If I had any doubts that the so-called “news” was completely made up, the story they told about me and Silvia convinced me. I remember it almost word for word, because it was all so outrageous and false. The black anchorman with the buck teeth—the one my grandfather always called “Mr. Beaver”—read it, in that fumbling anchorman way, like a five year old:

“In a bizarre twist on a story we brought you several days ago, the alleged kidnapper of local school girl Chloe Wilder has been positively identified as illegal alien Silvia Morales. The suspect was seen by firefighters early this morning fleeing the scene of an explosion at the girl’s foster home. The girl’s grandparents, whose house was rocked by a huge fireball, claim that Ms. Morales is mentally unbalanced, and angry at being forced from the home, where she worked as a domestic until she was recently fired. No one was injured in the blast. The resulting fire was quickly brought under control. Police are asking anyone who has seen either Silvia Morales or Chloe Wilder to please call the number on your screen. Ms. Morales should be considered extremely dangerous. The two were last seen in a stolen white Dodge Aries K. . .”

They showed the license number of my grandparents’ Dodge. Then they showed a picture of me, the one from the Field School that was on the milk cartons. It looked even less like me on TV than on a sweaty milk carton, which was something at least. They didn’t have a photograph of Silvia, which goes to show how temporary her life was at my grandparents’. Instead of a photograph, they had a police sketch. The eyebrows were thick and angry. The lips were huge. The expression on the face was more like a terrorist than a maid. The sketch had my grandfather written all over it.

The other channels were showing our story, too. I didn’t even have to check to know that, but I checked anyway.

The rest of what they said about us on the news was unimportant, but I do remember that right after Mr. Beaver finished reading his lies, he and the other anchorman joked about how badly some sports team was doing, comparing their bad season to the explosion at my grandparents’ house. That’s when I turned off the TV.

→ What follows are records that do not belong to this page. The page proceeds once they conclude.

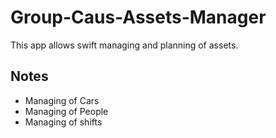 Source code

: # Group-Caus-Assets-Manager

This app allows swift managing and planning of assets.

## Notes

* Managing of Cars
* Managing of People
* Managing of shifts
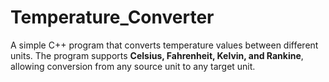 # Temperature_Converter
A simple C++ program that converts temperature values between different units.   The program supports **Celsius, Fahrenheit, Kelvin, and Rankine**, allowing conversion from any source unit to any target unit.
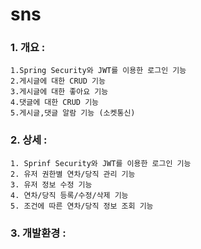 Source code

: # sns
### 1. 개요 :
    1.Spring Security와 JWT를 이용한 로그인 기능
    2.게시글에 대한 CRUD 기능
    3.게시글에 대한 좋아요 기능
    4.댓글에 대한 CRUD 기능
    5.게시글,댓글 알람 기능 (소켓통신)
    

### 2. 상세 :
    1. Sprinf Security와 JWT를 이용한 로그인 기능
    2. 유저 권한별 연차/당직 관리 기능
    3. 유저 정보 수정 기능
    4. 연차/당직 등록/수정/삭제 기능
    5. 조건에 따른 연차/당직 정보 조회 기능


### 3. 개발환경 :
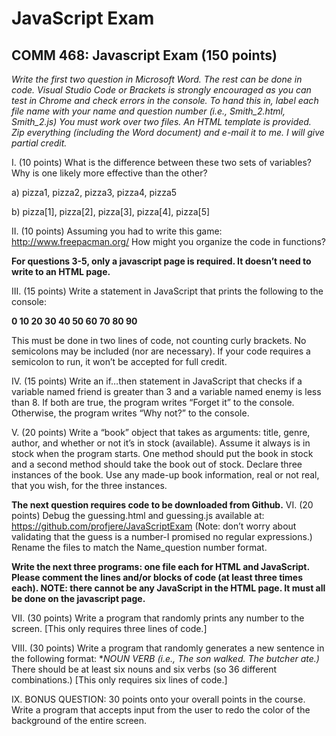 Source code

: # JavaScript Exam

## COMM 468: Javascript Exam (150 points)
*Write the first two question in Microsoft Word. The rest can be done in code.  Visual Studio Code or Brackets is strongly encouraged as you can test in Chrome and check errors in the console.  To hand this in, label each file name with your name and question number (i.e., Smith_2.html, Smith_2.js) You must work over two files. An HTML template is provided. Zip everything (including the Word document) and e-mail it to me. I will give partial credit.*

I.	(10 points) What is the difference between these two sets of variables? Why is one likely more effective than the other?

a) pizza1, pizza2, pizza3, pizza4, pizza5

b) pizza[1], pizza[2], pizza[3], pizza[4], pizza[5] 

II.	(10 points) Assuming you had to write this game:
http://www.freepacman.org/
How might you organize the code in functions?

**For questions 3-5, only a javascript page is required. It doesn’t need to write to an HTML page.**

III.	(15 points) Write a statement in JavaScript that prints the following to the console:

**0 10 20 30 40 50 60 70 80 90**

This must be done in two lines of code, not counting curly brackets.  No semicolons may be included (nor are necessary).  If your code requires a semicolon to run, it won’t be accepted for full credit.

IV.	(15 points) Write an if…then statement in JavaScript that checks if a variable named friend is greater than 3 and a variable named enemy is less than 8.  If both are true, the program writes “Forget it” to the console.  Otherwise, the program writes “Why not?” to the console.

V.	(20 points) Write a “book” object that takes as arguments: title, genre, author, and whether or not it’s in stock (available).  Assume it always is in stock when the program starts.  One method should put the book in stock and a second method should take the book out of stock.  Declare three instances of the book.  Use any made-up book information, real or not real, that you wish, for the three instances.

**The next question requires code to be downloaded from Github.**
VI.	(20 points) Debug the guessing.html and guessing.js available at:
https://github.com/profjere/JavaScriptExam (Note: don’t worry about validating that the guess is a number-I promised no regular expressions.) Rename the files to match the Name_question number format.

**Write the next three programs: one file each for HTML and JavaScript.  Please comment the lines and/or blocks of code (at least three times each). NOTE: there cannot be any JavaScript in the HTML page. It must all be done on the javascript page.**

VII.	(30 points) Write a program that randomly prints any number to the screen.  [This only requires three lines of code.]

VIII.	(30 points) Write a program that randomly generates a new sentence in the following format: **NOUN VERB (i.e., The son walked. The butcher ate.)* There should be at least six nouns and six verbs (so 36 different combinations.) [This only requires six lines of code.]

IX.	BONUS QUESTION: 30 points onto your overall points in the course. Write a program that accepts input from the user to redo the color of the background of the entire screen. 



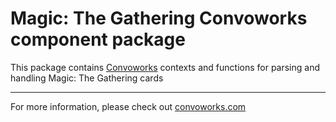 # Magic: The Gathering Convoworks component package

This package contains [Convoworks](https://github.com/zef-dev/convoworks-core) contexts and functions for parsing and handling Magic: The Gathering cards

---

For more information, please check out [convoworks.com](https://convoworks.com)
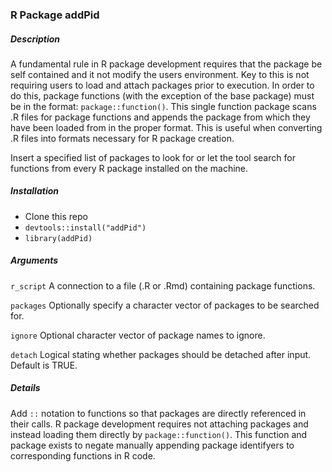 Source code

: ### R Package addPid

##### Description

A fundamental rule in R package development requires that the package be self contained and it not modify the users environment. Key to this is not requiring users to load and attach packages prior to execution. In order to do this, package functions (with the exception of the base package) must be in the format: `package::function()`. This single function package scans .R files for package functions and appends the package from which they have been loaded from in the proper format. This is useful when converting .R files into formats necessary for R package creation.

Insert a specified list of packages to look for or let the tool search for functions from every R package installed on the machine.

##### Installation

* Clone this repo
* `devtools::install("addPid")`
* `library(addPid)`

##### Arguments

`r_script`
A connection to a file (.R or .Rmd) containing package functions.

`packages`
Optionally specify a character vector of packages to be searched for.

`ignore`
Optional character vector of package names to ignore.

`detach`
Logical stating whether packages should be detached after input. Default is TRUE.

##### Details

Add `::` notation to functions so that packages are directly referenced in their calls. R package development requires not attaching packages and instead loading them directly by `package::function()`. This function and package exists to negate manually appending package identifyers to corresponding functions in R code.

Silvia and I sat there in the room, which was quiet now, except for the regular chirp of Silvia’s heartbeat from one of the monitors. We tried to kid each other about the police sketch. It might have been funny, in different circumstances.

Silvia hadn’t understood the story word for word, so I went over it with her, which was much more painful than just watching it on TV.

“Your grandparents think I kidnapped you? And exploded their house?” she said. I nodded and said that they could be pretty stupid at times. Silvia started to cry. She said, “I thought they
liked
me.” It amazed me that her feelings could be so hurt after all my grandparents had done to her.

Silvia sat quietly for a while trying to calm her mind. Finally she asked, “What does this mean for us?” I told her it meant that we couldn’t use the car any more, because now the police would be looking for it.

“And we have to leave the hospital?” I’m not the easiest person to move emotionally, but I leaned over and gave her a hug when she asked that. I even cried a little. Hearing the baby’s heartbeat had obviously made her want to stay.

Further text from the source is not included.